Sin embargo, debo indicarle mi desagrado por el uso de la situación de una persona con nombre y apellido (Natalia Carrizo) indicando que su angustiante situación se debe a que la UDLA (en esta oportunidad, porque sin duda que hay muchos ejemplos más) comente esta inaceptable acción de eludir la obligación de funcionar sin fines de lucro. Una verdad a medias es una falacia, y su uso como introducción lejos de introducir adecuadamente al tema, sugiere que Natalia pagó mucho más por su educación porque la universidad en cuestión funciona, en los hechos, como una sociedad comercial, cuando los hechos no dicen otra cosa.

Si Natalia entrara nuevamente a estudiar arquitectura, en la UDLA tendría que financiar (ya sea vía deuda, o vía pago directo) un arancel anual de $2.620.000 anuales.
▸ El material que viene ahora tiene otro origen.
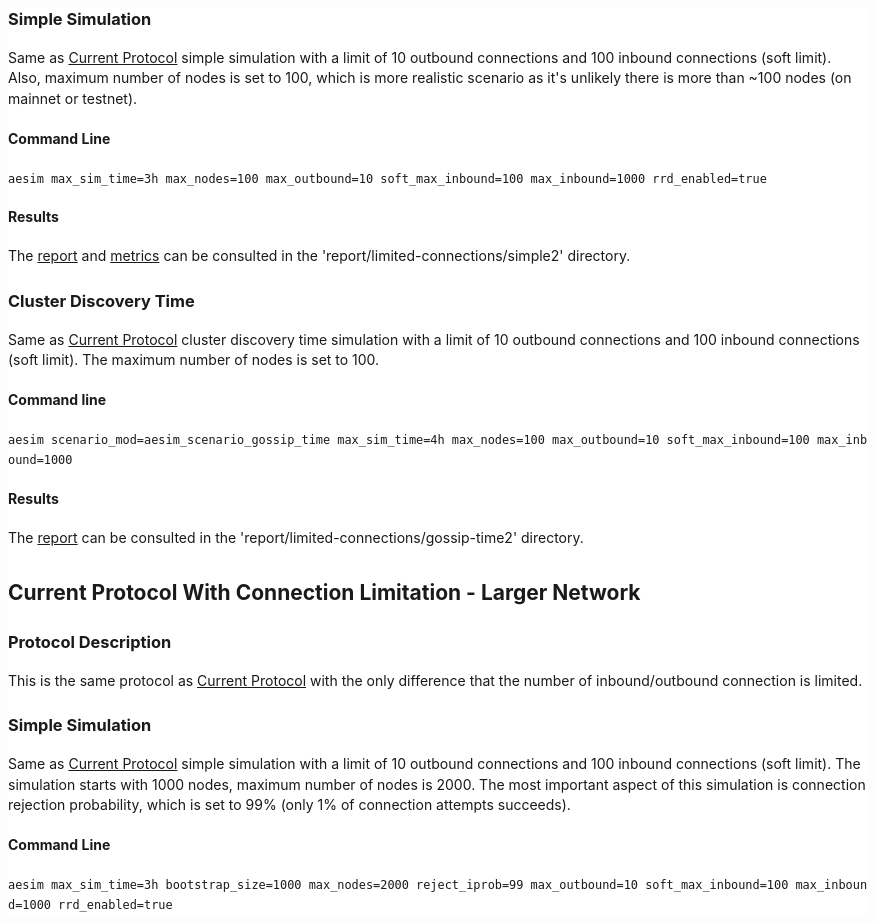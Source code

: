 ### Simple Simulation

Same as [Current Protocol](#current-protocol) simple simulation with a limit
of 10 outbound connections and 100 inbound connections (soft limit). Also,
maximum number of nodes is set to 100, which is more realistic scenario as
it's unlikely there is more than ~100 nodes (on mainnet or testnet).

#### Command Line

  `aesim max_sim_time=3h max_nodes=100 max_outbound=10 soft_max_inbound=100 max_inbound=1000 rrd_enabled=true`

#### Results

The [report](report/limited-connections/simple2/report.txt) and
[metrics](report/limited-connections/simple2/metrics/metrics.md) can be
consulted in the 'report/limited-connections/simple2' directory.

### Cluster Discovery Time

Same as [Current Protocol](#current-protocol) cluster discovery time simulation
with a limit of 10 outbound connections and 100 inbound connections (soft
limit). The maximum number of nodes is set to 100.

#### Command line

  `aesim scenario_mod=aesim_scenario_gossip_time max_sim_time=4h max_nodes=100 max_outbound=10 soft_max_inbound=100 max_inbound=1000`

#### Results

The [report](report/limited-connections/gossip-time2/report.txt) can be consulted
in the 'report/limited-connections/gossip-time2' directory.

Current Protocol With Connection Limitation - Larger Network
---------------------------------------------------------------

### Protocol Description

This is the same protocol as [Current Protocol](#current-protocol) with the
only difference that the number of inbound/outbound connection is limited.

### Simple Simulation

Same as [Current Protocol](#current-protocol) simple simulation with a limit
of 10 outbound connections and 100 inbound connections (soft limit). The
simulation starts with 1000 nodes, maximum number of nodes is 2000. The most
important aspect of this simulation is connection rejection probability, which
is set to 99% (only 1% of connection attempts succeeds).

#### Command Line

  `aesim max_sim_time=3h bootstrap_size=1000 max_nodes=2000 reject_iprob=99 max_outbound=10 soft_max_inbound=100 max_inbound=1000 rrd_enabled=true`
Si entrara a la Universidad de Chile, tendría que financiar un arancel de $2.806.000 anuales, es decir, un 9,3% más alto. ¿Cómo entonces es posible que su situación ahora sea tan dramática, siendo que estudió endeudándose MENOS que si lo hubiera hecho en la Universidad de Chile?
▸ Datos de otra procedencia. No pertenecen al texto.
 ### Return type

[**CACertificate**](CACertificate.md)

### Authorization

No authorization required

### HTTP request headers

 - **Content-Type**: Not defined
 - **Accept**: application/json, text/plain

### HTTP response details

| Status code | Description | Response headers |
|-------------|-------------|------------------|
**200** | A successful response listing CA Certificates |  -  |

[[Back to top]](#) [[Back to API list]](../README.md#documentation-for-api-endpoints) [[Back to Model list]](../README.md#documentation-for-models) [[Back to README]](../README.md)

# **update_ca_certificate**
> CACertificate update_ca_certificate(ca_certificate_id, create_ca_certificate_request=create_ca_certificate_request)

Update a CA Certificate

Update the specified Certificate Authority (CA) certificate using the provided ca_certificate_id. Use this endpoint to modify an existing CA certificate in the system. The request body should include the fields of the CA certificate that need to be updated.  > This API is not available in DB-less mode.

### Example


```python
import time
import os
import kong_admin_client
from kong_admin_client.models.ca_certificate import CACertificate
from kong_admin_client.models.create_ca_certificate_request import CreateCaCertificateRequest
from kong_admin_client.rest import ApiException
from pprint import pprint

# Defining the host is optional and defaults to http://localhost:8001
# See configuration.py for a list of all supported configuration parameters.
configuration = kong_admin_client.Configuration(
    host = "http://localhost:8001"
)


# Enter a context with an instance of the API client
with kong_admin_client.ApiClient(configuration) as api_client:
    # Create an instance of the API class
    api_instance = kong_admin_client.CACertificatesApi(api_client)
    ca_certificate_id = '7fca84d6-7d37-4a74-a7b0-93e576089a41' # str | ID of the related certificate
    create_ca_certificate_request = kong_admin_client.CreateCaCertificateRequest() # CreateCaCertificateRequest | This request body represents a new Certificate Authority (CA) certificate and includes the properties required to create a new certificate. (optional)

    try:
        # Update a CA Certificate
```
El origen de la situación desesperada de Natalia no se produce en las mañosas prácticas que la UDLA u otras universidades usen para retirar ganancias. Sería absolutamente la misma en una universidad pública con el mismo arancel si Natalia hubiera tomado el crédito con aval del estado. Son el costo y las condiciones del crédito a los que puede optar siendo alumna de la UDLA y de la Universidad de Chile los que son dramáticamente distintos, no los aranceles, que incluso son mayores en ésta última. Cuando Natalia se endeudó con una tasa de interés del 6% de pago a todo evento, no lo hizo porque desechara la posibilidad de tomar un crédito con un 2% de interés, con cuotas máximas del 5% sus ingresos efectivos y con un plazo de 15 años máximo, lo hizo porque era la única posibilidad que tenía, dado que no ingresó a una universidad del CRUCH.
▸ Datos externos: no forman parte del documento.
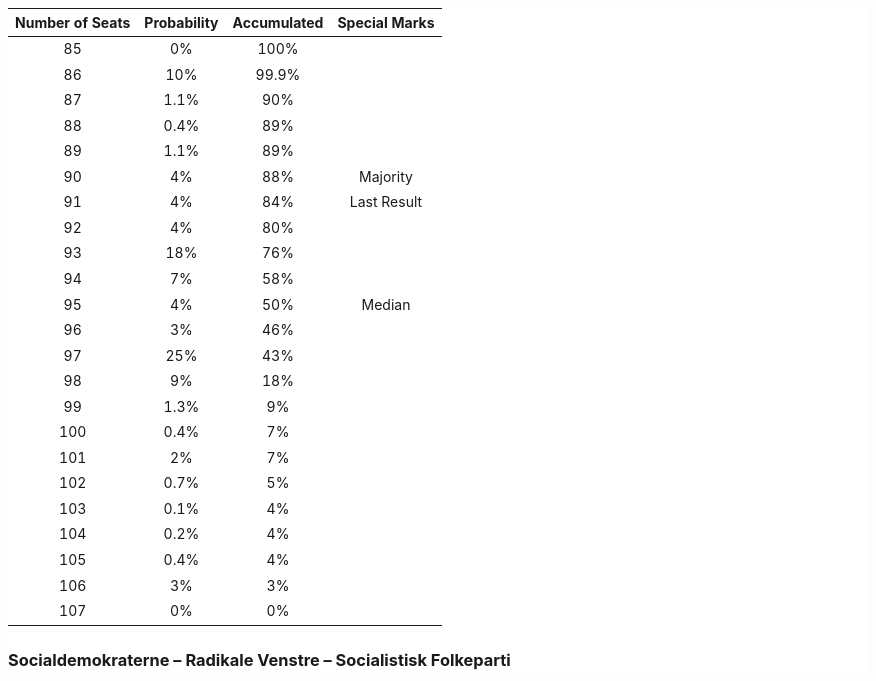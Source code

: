 | Number of Seats | Probability | Accumulated | Special Marks |
|:---------------:|:-----------:|:-----------:|:-------------:|
| 85 | 0% | 100% |  |
| 86 | 10% | 99.9% |  |
| 87 | 1.1% | 90% |  |
| 88 | 0.4% | 89% |  |
| 89 | 1.1% | 89% |  |
| 90 | 4% | 88% | Majority |
| 91 | 4% | 84% | Last Result |
| 92 | 4% | 80% |  |
| 93 | 18% | 76% |  |
| 94 | 7% | 58% |  |
| 95 | 4% | 50% | Median |
| 96 | 3% | 46% |  |
| 97 | 25% | 43% |  |
| 98 | 9% | 18% |  |
| 99 | 1.3% | 9% |  |
| 100 | 0.4% | 7% |  |
| 101 | 2% | 7% |  |
| 102 | 0.7% | 5% |  |
| 103 | 0.1% | 4% |  |
| 104 | 0.2% | 4% |  |
| 105 | 0.4% | 4% |  |
| 106 | 3% | 3% |  |
| 107 | 0% | 0% |  |

### Socialdemokraterne – Radikale Venstre – Socialistisk Folkeparti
Mientras no se abra la posibilidad de un crédito para todos los estudiantes con intereses mínimos o incluso cero y contingente a los ingresos, de poco o nada servirá a las futuras Natalias que la UDLA se transforme de una sociedad comercial encubierta a una fundación altruista equivalente al Hogar de Cristo. Estas Natalias presentes o futuras (no todas las universidades que no pertenecen al CRUCH tienen el perfil de la UDLA) están ahogadas por el lucro, pero no por el lucro en su universidad, sino por el lucro en el crédito. Cómo no, si los bancos son los entes que buscan el lucro por definición. El estado puede (y ha intentado) extender el crédito solidario a toda la educación superior, pero no hay que olvidar de dónde proviene la principal resistencia a extender el crédito solidario a universidades que no pertenecen al CRUCH, a los Institutos Profesionales y a los Centros de Formación Técnica.